The Rundown: The guys clear the table for two special guests from SRAM, Derek Kidd and Troy Laffey, and the result is one of the most fun and tech rich conversations the show has had. Lance is fresh off a silver medal at the World Senior Games, the SKU debate gets a real answer from inside the company, and the crew digs into women's racing, trail advocacy, and the bike upgrades that look silly until you try them.

What Happened on Dialed Podcast 346?

SRAM field guides Derek Kidd and Troy Laffey on right to repair, the magic of AXS, why women's races just hit different, and the tire pressure gadget nobody admits they need.


Meet the Field Guides

Derek Kidd is SRAM's Oregon field guide, in market to help shops and riders get the most out of their SRAM kit. Troy Laffey is a Senior Technical Field Guide with nearly 14 years at SRAM and another 14 at Cannondale before that, where he wrenched for UCI mountain bike and cyclocross teams. Troy specializes in hydraulics and suspension, which tracks for the Pacific Northwest, a region he rates as home to some of the highest caliber technicians in the country.


The SKU Problem, Solved From the Inside

Troy tackled the SKU complaint head on. SRAM is cutting SKUs by the thousands, not the hundreds, by getting smart with packaging. Sixteen shock sizes that used to be sixteen separate part numbers now ship as one kit. The bigger story is right to repair. The new Transmission rear derailleurs have eleven replaceable parts, so a damaged unit is a fix instead of a 700 dollar paperweight, and SRAM keeps service manuals and tools open to anyone.
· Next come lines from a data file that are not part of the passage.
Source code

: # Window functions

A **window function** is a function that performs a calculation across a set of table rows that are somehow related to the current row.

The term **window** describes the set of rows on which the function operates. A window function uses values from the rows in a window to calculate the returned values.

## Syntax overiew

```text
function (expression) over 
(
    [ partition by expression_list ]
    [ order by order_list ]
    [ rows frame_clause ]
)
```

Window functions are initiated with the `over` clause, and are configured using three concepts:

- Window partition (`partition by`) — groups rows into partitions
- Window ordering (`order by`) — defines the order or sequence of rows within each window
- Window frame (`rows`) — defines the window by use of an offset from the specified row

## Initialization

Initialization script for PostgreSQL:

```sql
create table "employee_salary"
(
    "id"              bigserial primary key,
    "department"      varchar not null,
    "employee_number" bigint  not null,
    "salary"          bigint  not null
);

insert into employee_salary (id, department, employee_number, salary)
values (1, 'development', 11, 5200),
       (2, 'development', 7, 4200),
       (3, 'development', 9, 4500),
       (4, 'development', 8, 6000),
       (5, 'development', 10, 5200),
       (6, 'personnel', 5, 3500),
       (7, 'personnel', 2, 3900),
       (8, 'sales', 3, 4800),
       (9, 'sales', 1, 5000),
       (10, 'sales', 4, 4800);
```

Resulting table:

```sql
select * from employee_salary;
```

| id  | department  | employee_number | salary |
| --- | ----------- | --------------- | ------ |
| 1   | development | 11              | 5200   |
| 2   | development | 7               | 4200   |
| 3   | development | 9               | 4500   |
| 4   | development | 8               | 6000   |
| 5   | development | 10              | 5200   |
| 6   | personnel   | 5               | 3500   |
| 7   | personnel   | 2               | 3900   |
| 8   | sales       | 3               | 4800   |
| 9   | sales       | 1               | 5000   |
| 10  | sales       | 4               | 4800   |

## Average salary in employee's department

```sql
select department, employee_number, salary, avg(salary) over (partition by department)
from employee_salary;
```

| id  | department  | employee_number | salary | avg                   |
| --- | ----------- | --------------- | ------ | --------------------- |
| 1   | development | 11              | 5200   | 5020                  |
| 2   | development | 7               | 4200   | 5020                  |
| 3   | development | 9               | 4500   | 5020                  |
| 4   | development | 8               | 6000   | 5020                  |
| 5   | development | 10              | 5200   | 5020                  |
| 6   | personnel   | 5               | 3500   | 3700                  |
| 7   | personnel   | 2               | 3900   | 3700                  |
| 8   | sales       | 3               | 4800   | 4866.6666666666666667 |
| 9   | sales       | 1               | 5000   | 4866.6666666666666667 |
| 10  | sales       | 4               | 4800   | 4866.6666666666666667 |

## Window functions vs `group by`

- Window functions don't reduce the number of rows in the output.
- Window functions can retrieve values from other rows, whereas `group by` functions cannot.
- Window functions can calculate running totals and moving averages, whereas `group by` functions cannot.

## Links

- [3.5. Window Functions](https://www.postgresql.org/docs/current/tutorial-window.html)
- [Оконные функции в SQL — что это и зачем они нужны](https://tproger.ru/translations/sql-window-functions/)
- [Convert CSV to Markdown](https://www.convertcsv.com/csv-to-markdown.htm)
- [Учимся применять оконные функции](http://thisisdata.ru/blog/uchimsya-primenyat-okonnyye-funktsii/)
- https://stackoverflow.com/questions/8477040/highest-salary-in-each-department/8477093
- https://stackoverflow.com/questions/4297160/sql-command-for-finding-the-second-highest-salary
Less landfill, less guesswork for the customer, lower cost across the board.


Why AXS Makes the Dream Build Possible

The beauty of the wireless system is simple. If it says AXS on it, it works with anything else that says AXS on it. No pull ratios, no front derailleur headaches, just one rule: the chain, cassette, and rear derailleur have to match. Beyond that, build whatever you want. Troy made the point that lands hardest for value shoppers. A rider on an Apex budget gets the same shifting and braking experience as a rider on RED, separated only by weight and materials. The technology is identical top to bottom.


Women's Racing Is Just Better

Derek's hot button topic struck a chord. Events like the Sturdy Dirty enduro up in Washington capture everything a bike event should be, fiercely competitive yet supportive in a way co ed racing rarely is. The Lifetime Grand Prix is giving women separate starts so they race each other instead of getting mixed into the masters fields, and the payoff shows up in moments like the seven up Unbound sprint finish. The Sturdy Dirty sold out in four minutes and crashed the servers. The demand is there.


Infrastructure, Advocacy, and Trail Work

The conversation went deep on getting pandemic era bikes out of the garage. Troy pointed at infrastructure, from glow in the dark textured bike lane paint being tested in Australia to the porous German asphalt that never lets you hydroplane. Derek gave a shout out to the Northwest Trail Alliance, the Westside Trail Federation, and Evergreen for building accessible trails close to town, and both guys pushed everyone to show up to a build day. Jake admitted he has not done trail work in ten years and put it on the list.


The Dumbest Upgrade That Is Actually Great

Derek confessed his own guilty pleasure: tire pressure monitors. The Quarq TyreWiz looked silly to him at a hundred bucks a set, right up until he used one. Now he runs them on every bike, with a light on the unit and live pressure on the head unit so he knows the second a tire drops after a river crossing. The pet peeves ran from cushy saddles and flat brake levers to press fit bottom brackets, with a unanimous love letter to the threaded BSA shell and the universal derailleur hanger SRAM gave away for free.


One Last Thing

Jake announced the podcast had just moved to a brand new hosting platform after the old service took a full week to fix a distribution mess. The new home brings call in messages, text to the show, and easier ways to be part of the Patreon, plus five star support that fixes problems in an hour instead of a week. The episode also gave a nod to Matt's hundred day review of the Hammerhead Karoo, now an Android driven computer that does not need Wi Fi to update.